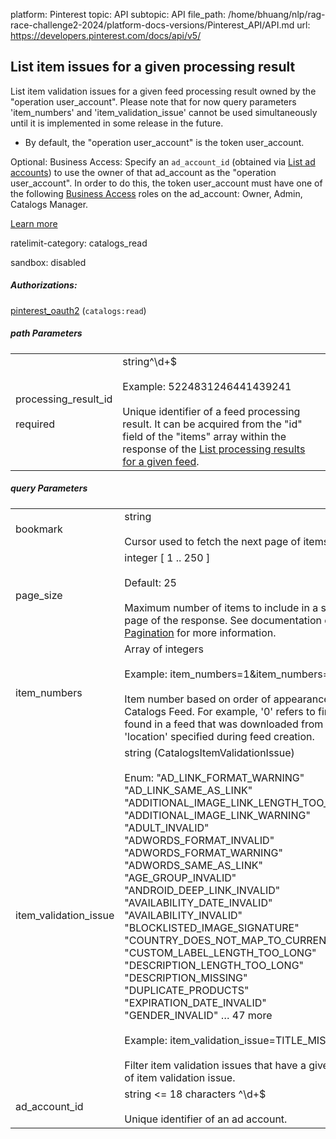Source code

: platform: Pinterest
topic: API
subtopic: API
file_path: /home/bhuang/nlp/rag-race-challenge2-2024/platform-docs-versions/Pinterest_API/API.md
url: https://developers.pinterest.com/docs/api/v5/


## [](#operation/items_issues/list)List item issues for a given processing result

List item validation issues for a given feed processing result owned by the "operation user\_account". Please note that for now query parameters 'item\_numbers' and 'item\_validation\_issue' cannot be used simultaneously until it is implemented in some release in the future.

* By default, the "operation user\_account" is the token user\_account.

Optional: Business Access: Specify an `ad_account_id` (obtained via [List ad accounts](https://developers.pinterest.com/docs/api/v5/#operation/ad_accounts/list)) to use the owner of that ad\_account as the "operation user\_account". In order to do this, the token user\_account must have one of the following [Business Access](https://help.pinterest.com/en/business/article/share-and-manage-access-to-your-ad-accounts) roles on the ad\_account: Owner, Admin, Catalogs Manager.

[Learn more](https://developers.pinterest.com/docs/shopping/catalog/)

ratelimit-category: catalogs\_read

sandbox: disabled

##### Authorizations:

[pinterest\_oauth2](#section/Authentication/pinterest_oauth2) (`catalogs:read`)

##### path Parameters

|     |     |
| --- | --- |
| processing\_result\_id<br><br>required | string^\\d+$<br><br>Example: 5224831246441439241<br><br>Unique identifier of a feed processing result. It can be acquired from the "id" field of the "items" array within the response of the [List processing results for a given feed](https://developers.pinterest.com/docs/api/v5/#operation/feed_processing_results/list). |

##### query Parameters

|     |     |
| --- | --- |
| bookmark | string<br><br>Cursor used to fetch the next page of items |
| page\_size | integer \[ 1 .. 250 \]<br><br>Default: 25<br><br>Maximum number of items to include in a single page of the response. See documentation on [Pagination](https://developers.pinterest.com/docs/getting-started/pagination/) for more information. |
| item\_numbers | Array of integers<br><br>Example: item\_numbers=1&item\_numbers=5<br><br>Item number based on order of appearance in the Catalogs Feed. For example, '0' refers to first item found in a feed that was downloaded from a 'location' specified during feed creation. |
| item\_validation\_issue | string (CatalogsItemValidationIssue)<br><br>Enum: "AD\_LINK\_FORMAT\_WARNING" "AD\_LINK\_SAME\_AS\_LINK" "ADDITIONAL\_IMAGE\_LINK\_LENGTH\_TOO\_LONG" "ADDITIONAL\_IMAGE\_LINK\_WARNING" "ADULT\_INVALID" "ADWORDS\_FORMAT\_INVALID" "ADWORDS\_FORMAT\_WARNING" "ADWORDS\_SAME\_AS\_LINK" "AGE\_GROUP\_INVALID" "ANDROID\_DEEP\_LINK\_INVALID" "AVAILABILITY\_DATE\_INVALID" "AVAILABILITY\_INVALID" "BLOCKLISTED\_IMAGE\_SIGNATURE" "COUNTRY\_DOES\_NOT\_MAP\_TO\_CURRENCY" "CUSTOM\_LABEL\_LENGTH\_TOO\_LONG" "DESCRIPTION\_LENGTH\_TOO\_LONG" "DESCRIPTION\_MISSING" "DUPLICATE\_PRODUCTS" "EXPIRATION\_DATE\_INVALID" "GENDER\_INVALID" … 47 more<br><br>Example: item\_validation\_issue=TITLE\_MISSING<br><br>Filter item validation issues that have a given type of item validation issue. |
| ad\_account\_id | string <= 18 characters ^\\d+$<br><br>Unique identifier of an ad account. |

________________

Line by line, output the material above exactly, passing over the pictures.

Source code

: platform: Pinterest
topic: API
subtopic: API
file_path: /home/bhuang/nlp/rag-race-challenge2-2024/platform-docs-versions/Pinterest_API/API.md
url: https://developers.pinterest.com/docs/api/v5/


## [](#operation/items_issues/list)List item issues for a given processing result

List item validation issues for a given feed processing result owned by the "operation user\_account". Please note that for now query parameters 'item\_numbers' and 'item\_validation\_issue' cannot be used simultaneously until it is implemented in some release in the future.

* By default, the "operation user\_account" is the token user\_account.

Optional: Business Access: Specify an `ad_account_id` (obtained via [List ad accounts](https://developers.pinterest.com/docs/api/v5/#operation/ad_accounts/list)) to use the owner of that ad\_account as the "operation user\_account". In order to do this, the token user\_account must have one of the following [Business Access](https://help.pinterest.com/en/business/article/share-and-manage-access-to-your-ad-accounts) roles on the ad\_account: Owner, Admin, Catalogs Manager.

[Learn more](https://developers.pinterest.com/docs/shopping/catalog/)

ratelimit-category: catalogs\_read

sandbox: disabled

##### Authorizations:

[pinterest\_oauth2](#section/Authentication/pinterest_oauth2) (`catalogs:read`)

##### path Parameters

|     |     |
| --- | --- |
| processing\_result\_id<br><br>required | string^\\d+$<br><br>Example: 5224831246441439241<br><br>Unique identifier of a feed processing result. It can be acquired from the "id" field of the "items" array within the response of the [List processing results for a given feed](https://developers.pinterest.com/docs/api/v5/#operation/feed_processing_results/list). |

##### query Parameters

|     |     |
| --- | --- |
| bookmark | string<br><br>Cursor used to fetch the next page of items |
| page\_size | integer \[ 1 .. 250 \]<br><br>Default: 25<br><br>Maximum number of items to include in a single page of the response. See documentation on [Pagination](https://developers.pinterest.com/docs/getting-started/pagination/) for more information. |
| item\_numbers | Array of integers<br><br>Example: item\_numbers=1&item\_numbers=5<br><br>Item number based on order of appearance in the Catalogs Feed. For example, '0' refers to first item found in a feed that was downloaded from a 'location' specified during feed creation. |
| item\_validation\_issue | string (CatalogsItemValidationIssue)<br><br>Enum: "AD\_LINK\_FORMAT\_WARNING" "AD\_LINK\_SAME\_AS\_LINK" "ADDITIONAL\_IMAGE\_LINK\_LENGTH\_TOO\_LONG" "ADDITIONAL\_IMAGE\_LINK\_WARNING" "ADULT\_INVALID" "ADWORDS\_FORMAT\_INVALID" "ADWORDS\_FORMAT\_WARNING" "ADWORDS\_SAME\_AS\_LINK" "AGE\_GROUP\_INVALID" "ANDROID\_DEEP\_LINK\_INVALID" "AVAILABILITY\_DATE\_INVALID" "AVAILABILITY\_INVALID" "BLOCKLISTED\_IMAGE\_SIGNATURE" "COUNTRY\_DOES\_NOT\_MAP\_TO\_CURRENCY" "CUSTOM\_LABEL\_LENGTH\_TOO\_LONG" "DESCRIPTION\_LENGTH\_TOO\_LONG" "DESCRIPTION\_MISSING" "DUPLICATE\_PRODUCTS" "EXPIRATION\_DATE\_INVALID" "GENDER\_INVALID" … 47 more<br><br>Example: item\_validation\_issue=TITLE\_MISSING<br><br>Filter item validation issues that have a given type of item validation issue. |
| ad\_account\_id | string <= 18 characters ^\\d+$<br><br>Unique identifier of an ad account. |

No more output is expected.